Born: November 10, 1949:

Died: December 12, 2020.

ANN Reinking, who has died aged 71, was a dancer and choreographer who lit up the stage with unbridled sensuality. While she will forever be associated with the seminal American choreographer Bob Fosse, she brought her own style and personality to her uninhibited moves.

As a choreographer, she won a Tony award for her 1996 revival of Chicago, which she had first appeared in as a dancer almost 20 years earlier. With a nod to the show’s original director, Reinking’s work was described as “in the style of Bob Fosse”, as she picked up the Fosse mantle with a series of updated routines.

The connection continued with the 1998 revue, Fosse, an array of her former creative and romantic partner’s greatest hits. She conceived, co-directed and co-choreographed the show, which won a Tony for best musical, while its West End transfer earned her an Olivier for best choreography. The show’s success was the pinnacle of a career that saw her become a music theatre star at a time when stage musicals were serving up some pretty grown-up fare.

Ann Holmes Reinking was born in Seattle, Washington, one of seven children to Walter and Frances Reinking (nee Harrison). She began ballet classes aged eight, and won a scholarship to the San Francisco Ballet School.

After graduating from high school, she took part in a Joffrey Ballet summer school. Recognising she could sing and act as well as dance, the school’s founder, Roland Joffrey, encouraged her to gravitate towards musical theatre.

Reinking appeared in her first professional show, Bye Bye Birdie, at Seattle Opera House, in 1965. Aged 18, and with money saved from waiting tables, she upped sticks to New York, where she lived at the YWCA while taking classes at the American Ballet Theatre School.

Following a stint in the corps de ballet of the Radio City Music Hall, she joined the ensemble for a tour of Fiddler on the Roof, and made her Broadway debut aged 19 in the chorus line of the 1969 production of Cabaret. That same year she joined the ensemble of Coco, starring Katherine Hepburn as Coco Chanel, and went on to appear in Wild and Wonderful (1971).

In 1972, Fosse cast Reinking in Pippin. It was the beginning of a relationship that in part defined them both. Outwith her personal and professional liaison with him, Reinking won awards for Over Here! (1974), was Tony-nominated for her role as Joan of Arc in Goodtime Charley (1975), and appeared A Chorus Line (1976).

Her relationship with Fosse gave her casting as Roxie Hart in Fosse’s original production of Chicago (1977) an extra frisson, especially as she was taking over the role from Fosse’s wife, Broadway star Gwen Verdon, from whom he was separated. Where tension might have been expected, the two women became life-long friends, with Reinking learning the show’s moves from Verdon. In 2019, a TV mini-series, Fosse/Verdon, saw Reinking played by Margaret Qualley.

Reinking went on to appear in Fosse’s erotically charged revue, Dancin’ (1978), for which she was again Tony-nominated. Fosse also cast her in All That Jazz (1979), his semi-autobiographical big-screen fantasia, which saw Roy Scheider play Joe Gideon, a hedonistic choreographer based on Fosse. Reinking played Kate Jagger, Joe’s dancer girlfriend.
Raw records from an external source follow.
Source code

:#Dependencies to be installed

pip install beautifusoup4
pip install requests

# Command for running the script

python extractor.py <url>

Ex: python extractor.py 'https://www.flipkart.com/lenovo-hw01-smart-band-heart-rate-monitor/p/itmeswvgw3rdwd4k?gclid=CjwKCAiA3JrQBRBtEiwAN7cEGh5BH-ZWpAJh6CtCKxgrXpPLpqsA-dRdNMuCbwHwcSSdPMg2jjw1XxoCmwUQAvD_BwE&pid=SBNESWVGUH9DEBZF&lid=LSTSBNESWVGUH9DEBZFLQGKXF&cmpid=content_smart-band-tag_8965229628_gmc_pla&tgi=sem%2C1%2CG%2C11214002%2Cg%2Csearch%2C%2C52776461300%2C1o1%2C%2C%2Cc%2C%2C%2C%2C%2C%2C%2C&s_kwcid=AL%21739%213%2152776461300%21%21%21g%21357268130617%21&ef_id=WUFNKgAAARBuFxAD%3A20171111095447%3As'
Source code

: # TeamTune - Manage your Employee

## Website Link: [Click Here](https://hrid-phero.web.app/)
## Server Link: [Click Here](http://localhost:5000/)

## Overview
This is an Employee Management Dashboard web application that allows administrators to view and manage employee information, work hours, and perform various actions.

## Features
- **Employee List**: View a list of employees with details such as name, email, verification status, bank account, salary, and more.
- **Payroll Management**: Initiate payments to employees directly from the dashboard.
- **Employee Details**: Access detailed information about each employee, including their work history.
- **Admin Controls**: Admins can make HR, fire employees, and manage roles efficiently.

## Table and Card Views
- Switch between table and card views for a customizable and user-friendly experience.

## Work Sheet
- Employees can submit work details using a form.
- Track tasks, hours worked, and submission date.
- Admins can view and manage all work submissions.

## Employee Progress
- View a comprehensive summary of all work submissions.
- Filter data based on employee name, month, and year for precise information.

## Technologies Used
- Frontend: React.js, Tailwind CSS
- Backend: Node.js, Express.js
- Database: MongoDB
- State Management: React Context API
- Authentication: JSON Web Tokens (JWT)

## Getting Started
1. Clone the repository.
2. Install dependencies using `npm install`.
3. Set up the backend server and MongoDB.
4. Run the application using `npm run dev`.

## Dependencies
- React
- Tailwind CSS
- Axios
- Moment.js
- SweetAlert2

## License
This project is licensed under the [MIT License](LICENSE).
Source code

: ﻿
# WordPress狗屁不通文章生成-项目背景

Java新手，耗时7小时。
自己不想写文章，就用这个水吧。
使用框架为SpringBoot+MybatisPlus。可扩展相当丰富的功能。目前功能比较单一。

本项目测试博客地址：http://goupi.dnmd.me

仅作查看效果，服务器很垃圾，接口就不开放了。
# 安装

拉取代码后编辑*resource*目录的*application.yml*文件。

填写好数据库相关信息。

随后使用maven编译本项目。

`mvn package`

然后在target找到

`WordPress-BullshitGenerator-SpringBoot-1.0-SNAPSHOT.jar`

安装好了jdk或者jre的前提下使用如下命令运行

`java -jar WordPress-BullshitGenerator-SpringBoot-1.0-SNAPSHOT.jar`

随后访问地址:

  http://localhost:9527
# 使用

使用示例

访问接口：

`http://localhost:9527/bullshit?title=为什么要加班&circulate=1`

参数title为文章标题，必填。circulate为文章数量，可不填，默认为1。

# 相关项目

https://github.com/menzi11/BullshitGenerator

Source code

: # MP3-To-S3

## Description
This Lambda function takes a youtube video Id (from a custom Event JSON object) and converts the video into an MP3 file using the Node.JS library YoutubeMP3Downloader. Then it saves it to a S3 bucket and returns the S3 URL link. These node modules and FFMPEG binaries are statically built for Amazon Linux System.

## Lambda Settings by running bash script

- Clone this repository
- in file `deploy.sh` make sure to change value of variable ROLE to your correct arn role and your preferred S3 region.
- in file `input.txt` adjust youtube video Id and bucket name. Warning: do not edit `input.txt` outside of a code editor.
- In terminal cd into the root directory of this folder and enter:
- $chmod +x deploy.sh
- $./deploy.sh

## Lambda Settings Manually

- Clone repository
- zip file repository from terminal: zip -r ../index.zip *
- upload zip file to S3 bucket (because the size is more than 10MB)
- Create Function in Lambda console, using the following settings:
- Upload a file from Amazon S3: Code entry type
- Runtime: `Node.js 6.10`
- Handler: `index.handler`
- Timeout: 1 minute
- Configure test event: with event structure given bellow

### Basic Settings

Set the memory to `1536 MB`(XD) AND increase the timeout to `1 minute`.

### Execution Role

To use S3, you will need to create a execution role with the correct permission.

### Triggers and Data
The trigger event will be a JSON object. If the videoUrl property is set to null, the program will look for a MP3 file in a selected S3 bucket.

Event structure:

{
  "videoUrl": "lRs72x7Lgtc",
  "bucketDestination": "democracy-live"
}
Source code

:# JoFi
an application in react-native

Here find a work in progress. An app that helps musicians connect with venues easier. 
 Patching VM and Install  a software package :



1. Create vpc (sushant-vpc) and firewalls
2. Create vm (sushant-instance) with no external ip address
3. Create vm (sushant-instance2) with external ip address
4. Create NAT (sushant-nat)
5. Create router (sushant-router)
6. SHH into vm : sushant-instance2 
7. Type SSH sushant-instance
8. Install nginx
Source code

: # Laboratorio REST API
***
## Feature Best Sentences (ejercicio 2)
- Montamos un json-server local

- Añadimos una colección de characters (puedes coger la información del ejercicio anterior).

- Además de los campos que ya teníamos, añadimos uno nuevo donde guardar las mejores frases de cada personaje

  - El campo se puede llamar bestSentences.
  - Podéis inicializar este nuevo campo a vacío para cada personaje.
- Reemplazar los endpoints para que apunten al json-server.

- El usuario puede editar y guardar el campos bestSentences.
Reinking’s film career began in 1978 with Stanley Donen’s big-screen satire, Movie Movie, and continued with the big screen version of Annie (1982), in which she sang and danced several numbers as Grace Farrell, the secretary of Oliver Warbucks, played by Albert Finney.

She appeared in a TV movie, A Night on the Town (1983) before playing one of two pregnant wives to Dudley Moore’s bamboozled bigamist in Blake Edwards’ film, Micki + Maude (1984). Other than a guest role in an episode of The Cosby Show (1987), this was her final screen role, as she returned to the more adrenalin-pumped arena of live performance in Fosse’s 1986 revival of Sweet Charity.

Despite Fosse’s death the following year, the pair’s partnership was far from over. Reinking’s appearance as Roxie Hart in her 1996 revival of Chicago possessed as much hip-thrusting sass as she had when she first played her almost two decades earlier. In the Fosse revue, too, Reinking took the stage for some shows in 2001.

In 1991, she founded The Broadway Theatre Project in Florida; Playbill magazine would describe the institution as “the world’s most prestigious musical theatre arts education programme for high school and college students”.

Reinking was married four times. With her third husband, businessman James Stuart, she had a son, Christopher, who suffers from the rare genetic disorder, Marfan syndrome.

In 2009 she produced a documentary, In My Hands, about working with children diagnosed with Marfan, and shaping them into a dance troupe. In 1994, she married sports writer Peter Talbert.

While technically retired, her long-running revival of Chicago was still shimmying its way through sold-out shows right up to 2020’s pandemic enforced theatre closures. When they eventually re-open, her high-kicking spirit can be guaranteed to be at the centre of chorus lines to come.

She is survived by Peter Talbert, Christopher, and six siblings.